Ülkemizin dört bir yanında meydana gelen iş kazaları, iş sağlığı ve güvenliği konusundaki eksiklikleri bir kez daha gün yüzüne çıkardı. Son olarak, bir inşaat alanında meydana gelen yüksekten düşme olayı, iş güvenliğinin önemini gözler önüne serdi. Olay, 25 Ekim 2023 tarihinde, İstanbul’un X semtinde bulunan bir inşaat projesinde gerçekleşti. Yüksek bir alanda çalışmakta olan işçilerden biri, dengesini kaybederek aşağıya düştü ve kurtarılamadı. Olayın ardından yaşananlar, kazanın boyutunu ve iş güvenliği konusundaki ciddiyeti bir kez daha hatırlatıyor.
Olay anında şantiyede çalışan diğer işçiler, yüksekte çalışma esnasında dikkatli olunması gerektiği konusunda menfi bir örneği tecrübe etti. Yükseklik korkusu, işçilerin üzerinde büyük bir kaygı yaratırken, düşen işçi için acil yardım çağrıları yapılmaya başlandı. Olay yerine gelen sağlık ekipleri, derhal işe başlayan işçiyi hastaneye kaldırmak için harekete geçti; ancak yapılan tüm müdahalelere rağmen, kazazede işçi yaşamını yitirdi. Tanıkların ifadelerine göre, yüksekten düşen işçi, daha önce de yüksekte çalışmış ve bu alanda tecrübeli biri olarak tanınıyordu. Ancak, şantiyede yeterli güvenlik tedbirlerinin alınmamış olduğuna dikkat çeken iş arkadaşları, iş güvenliği kurallarının ihlal edildiğini savunuyorlar.

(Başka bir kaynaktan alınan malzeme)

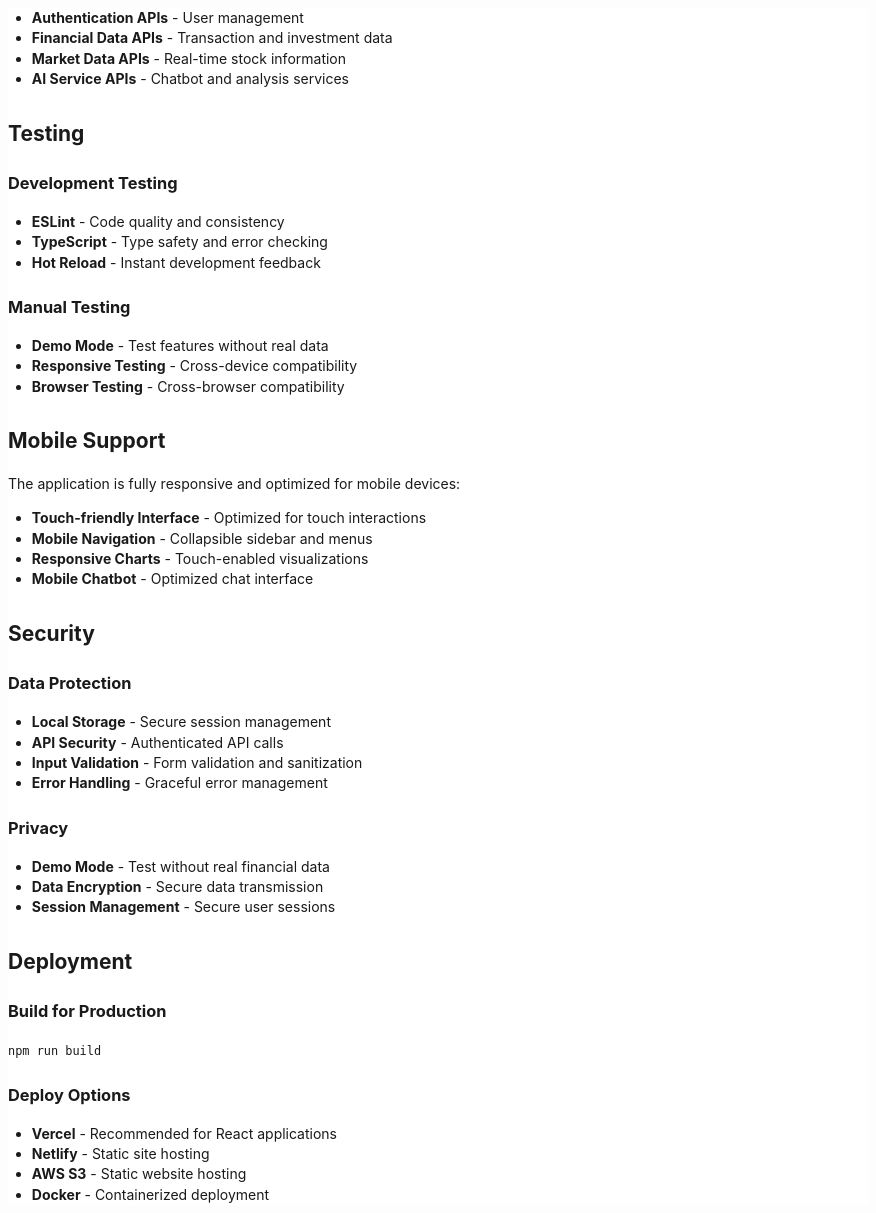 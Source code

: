 - **Authentication APIs** - User management
- **Financial Data APIs** - Transaction and investment data
- **Market Data APIs** - Real-time stock information
- **AI Service APIs** - Chatbot and analysis services

## Testing

### Development Testing
- **ESLint** - Code quality and consistency
- **TypeScript** - Type safety and error checking
- **Hot Reload** - Instant development feedback

### Manual Testing
- **Demo Mode** - Test features without real data
- **Responsive Testing** - Cross-device compatibility
- **Browser Testing** - Cross-browser compatibility

## Mobile Support

The application is fully responsive and optimized for mobile devices:

- **Touch-friendly Interface** - Optimized for touch interactions
- **Mobile Navigation** - Collapsible sidebar and menus
- **Responsive Charts** - Touch-enabled visualizations
- **Mobile Chatbot** - Optimized chat interface

## Security

### Data Protection
- **Local Storage** - Secure session management
- **API Security** - Authenticated API calls
- **Input Validation** - Form validation and sanitization
- **Error Handling** - Graceful error management

### Privacy
- **Demo Mode** - Test without real financial data
- **Data Encryption** - Secure data transmission
- **Session Management** - Secure user sessions

## Deployment

### Build for Production
```bash
npm run build
```

### Deploy Options
- **Vercel** - Recommended for React applications
- **Netlify** - Static site hosting
- **AWS S3** - Static website hosting
- **Docker** - Containerized deployment
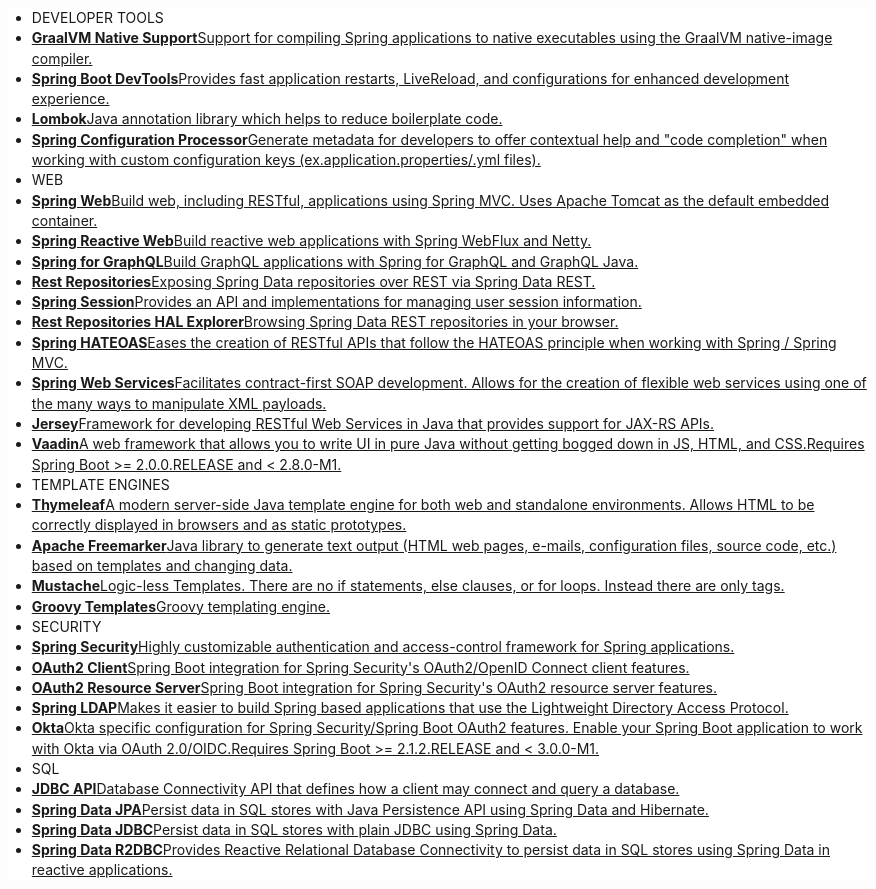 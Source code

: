 -   DEVELOPER TOOLS
-   [**GraalVM Native Support**Support for compiling Spring applications to native executables using the GraalVM native-image compiler.](https://start.spring.io/)
-   [**Spring Boot DevTools**Provides fast application restarts, LiveReload, and configurations for enhanced development experience.](https://start.spring.io/)
-   [**Lombok**Java annotation library which helps to reduce boilerplate code.](https://start.spring.io/)
-   [**Spring Configuration Processor**Generate metadata for developers to offer contextual help and "code completion" when working with custom configuration keys (ex.application.properties/.yml files).](https://start.spring.io/)
-   WEB
-   [**Spring Web**Build web, including RESTful, applications using Spring MVC. Uses Apache Tomcat as the default embedded container.](https://start.spring.io/)
-   [**Spring Reactive Web**Build reactive web applications with Spring WebFlux and Netty.](https://start.spring.io/)
-   [**Spring for GraphQL**Build GraphQL applications with Spring for GraphQL and GraphQL Java.](https://start.spring.io/)
-   [**Rest Repositories**Exposing Spring Data repositories over REST via Spring Data REST.](https://start.spring.io/)
-   [**Spring Session**Provides an API and implementations for managing user session information.](https://start.spring.io/)
-   [**Rest Repositories HAL Explorer**Browsing Spring Data REST repositories in your browser.](https://start.spring.io/)
-   [**Spring HATEOAS**Eases the creation of RESTful APIs that follow the HATEOAS principle when working with Spring / Spring MVC.](https://start.spring.io/)
-   [**Spring Web Services**Facilitates contract-first SOAP development. Allows for the creation of flexible web services using one of the many ways to manipulate XML payloads.](https://start.spring.io/)
-   [**Jersey**Framework for developing RESTful Web Services in Java that provides support for JAX-RS APIs.](https://start.spring.io/)
-   [**Vaadin**A web framework that allows you to write UI in pure Java without getting bogged down in JS, HTML, and CSS.Requires Spring Boot >= 2.0.0.RELEASE and < 2.8.0-M1.](https://start.spring.io/)
-   TEMPLATE ENGINES
-   [**Thymeleaf**A modern server-side Java template engine for both web and standalone environments. Allows HTML to be correctly displayed in browsers and as static prototypes.](https://start.spring.io/)
-   [**Apache Freemarker**Java library to generate text output (HTML web pages, e-mails, configuration files, source code, etc.) based on templates and changing data.](https://start.spring.io/)
-   [**Mustache**Logic-less Templates. There are no if statements, else clauses, or for loops. Instead there are only tags.](https://start.spring.io/)
-   [**Groovy Templates**Groovy templating engine.](https://start.spring.io/)
-   SECURITY
-   [**Spring Security**Highly customizable authentication and access-control framework for Spring applications.](https://start.spring.io/)
-   [**OAuth2 Client**Spring Boot integration for Spring Security's OAuth2/OpenID Connect client features.](https://start.spring.io/)
-   [**OAuth2 Resource Server**Spring Boot integration for Spring Security's OAuth2 resource server features.](https://start.spring.io/)
-   [**Spring LDAP**Makes it easier to build Spring based applications that use the Lightweight Directory Access Protocol.](https://start.spring.io/)
-   [**Okta**Okta specific configuration for Spring Security/Spring Boot OAuth2 features. Enable your Spring Boot application to work with Okta via OAuth 2.0/OIDC.Requires Spring Boot >= 2.1.2.RELEASE and < 3.0.0-M1.](https://start.spring.io/)
-   SQL
-   [**JDBC API**Database Connectivity API that defines how a client may connect and query a database.](https://start.spring.io/)
-   [**Spring Data JPA**Persist data in SQL stores with Java Persistence API using Spring Data and Hibernate.](https://start.spring.io/)
-   [**Spring Data JDBC**Persist data in SQL stores with plain JDBC using Spring Data.](https://start.spring.io/)
-   [**Spring Data R2DBC**Provides Reactive Relational Database Connectivity to persist data in SQL stores using Spring Data in reactive applications.](https://start.spring.io/) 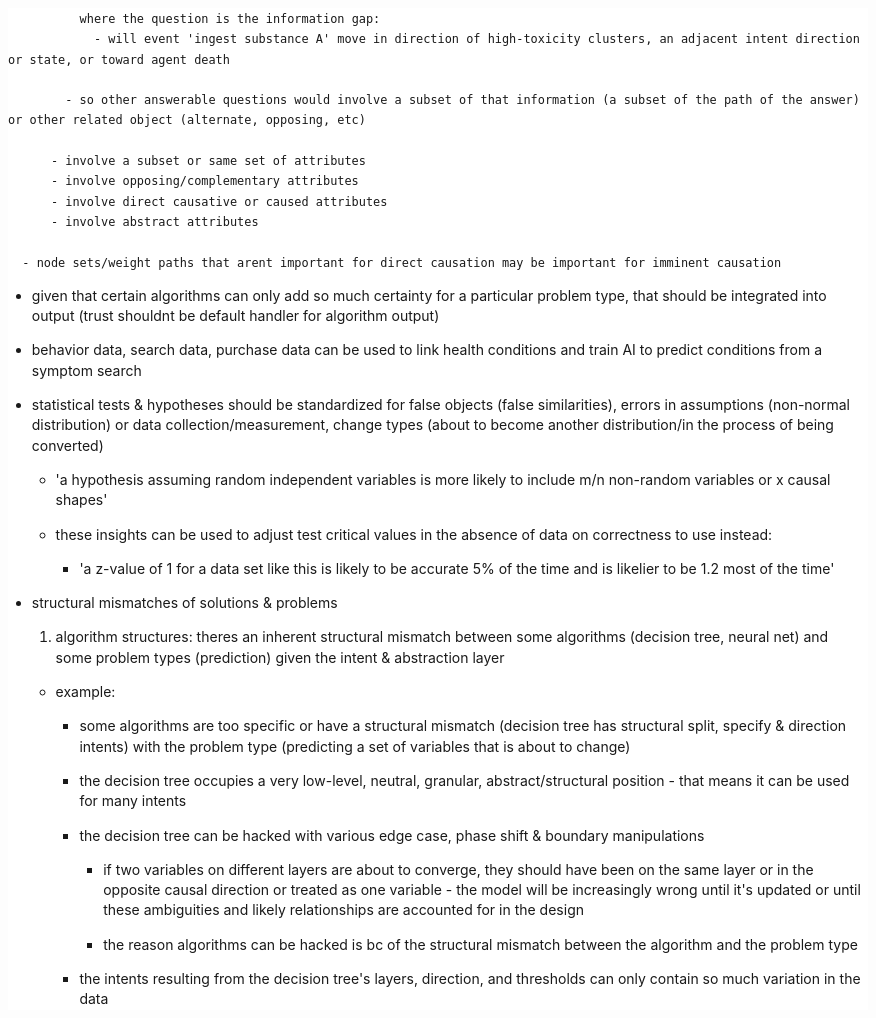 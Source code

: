               where the question is the information gap: 
                - will event 'ingest substance A' move in direction of high-toxicity clusters, an adjacent intent direction or state, or toward agent death

            - so other answerable questions would involve a subset of that information (a subset of the path of the answer) or other related object (alternate, opposing, etc)

          - involve a subset or same set of attributes
          - involve opposing/complementary attributes
          - involve direct causative or caused attributes
          - involve abstract attributes

      - node sets/weight paths that arent important for direct causation may be important for imminent causation

  - given that certain algorithms can only add so much certainty for a particular problem type, that should be integrated into output (trust shouldnt be default handler for algorithm output)

  - behavior data, search data, purchase data can be used to link health conditions and train AI to predict conditions from a symptom search

  - statistical tests & hypotheses should be standardized for false objects (false similarities), errors in assumptions (non-normal distribution) or data collection/measurement, change types (about to become another distribution/in the process of being converted)
    
    - 'a hypothesis assuming random independent variables is more likely to include m/n non-random variables or x causal shapes'

    - these insights can be used to adjust test critical values in the absence of data on correctness to use instead:
      - 'a z-value of 1 for a data set like this is likely to be accurate 5% of the time and is likelier to be 1.2 most of the time'

  - structural mismatches of solutions & problems

    1. algorithm structures: theres an inherent structural mismatch between some algorithms (decision tree, neural net) and some problem types (prediction) given the intent & abstraction layer 

      - example: 

        - some algorithms are too specific or have a structural mismatch (decision tree has structural split, specify & direction intents) with the problem type (predicting a set of variables that is about to change)

        - the decision tree occupies a very low-level, neutral, granular, abstract/structural position - that means it can be used for many intents 

        - the decision tree can be hacked with various edge case, phase shift & boundary manipulations

          - if two variables on different layers are about to converge, they should have been on the same layer or in the opposite causal direction or treated as one variable - the model will be increasingly wrong until it's updated or until these ambiguities and likely relationships are accounted for in the design

          - the reason algorithms can be hacked is bc of the structural mismatch between the algorithm and the problem type

        - the intents resulting from the decision tree's layers, direction, and thresholds can only contain so much variation in the data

Türkiye’de iş sağlığı ve güvenliği konusundaki yasaların varlığına rağmen, iş kazalarının sıklığı, bunu uygulamakta ciddi sorunlar yaşandığını gösteriyor. Kamu ve özel sektörde, inşaat gibi yüksek risk taşıyan iş kollarında güvenlik önlemleri alınmamaktadır. Uzmanlar, iş güvenliği eğitimlerinin düzenli olarak yapılması gerektiğini ve inşaat alanlarında yükseklik korkusu olmayan güvenlik ekiplerinin görev almasının önemini vurguluyor. Ayrıca, işçiler için güvenliğin artırılması adına koruyucu ekipmanların kullanımı zorunlu hale getirilmelidir. Düşük kaliteli malzemelerin kullanılması, iş kazalarının en temel nedenleri arasında yer almaktadır. Tüm bunların yanında, işyeri denetimlerinin sıkı bir şekilde yapılması gerektiği de belirtiliyor.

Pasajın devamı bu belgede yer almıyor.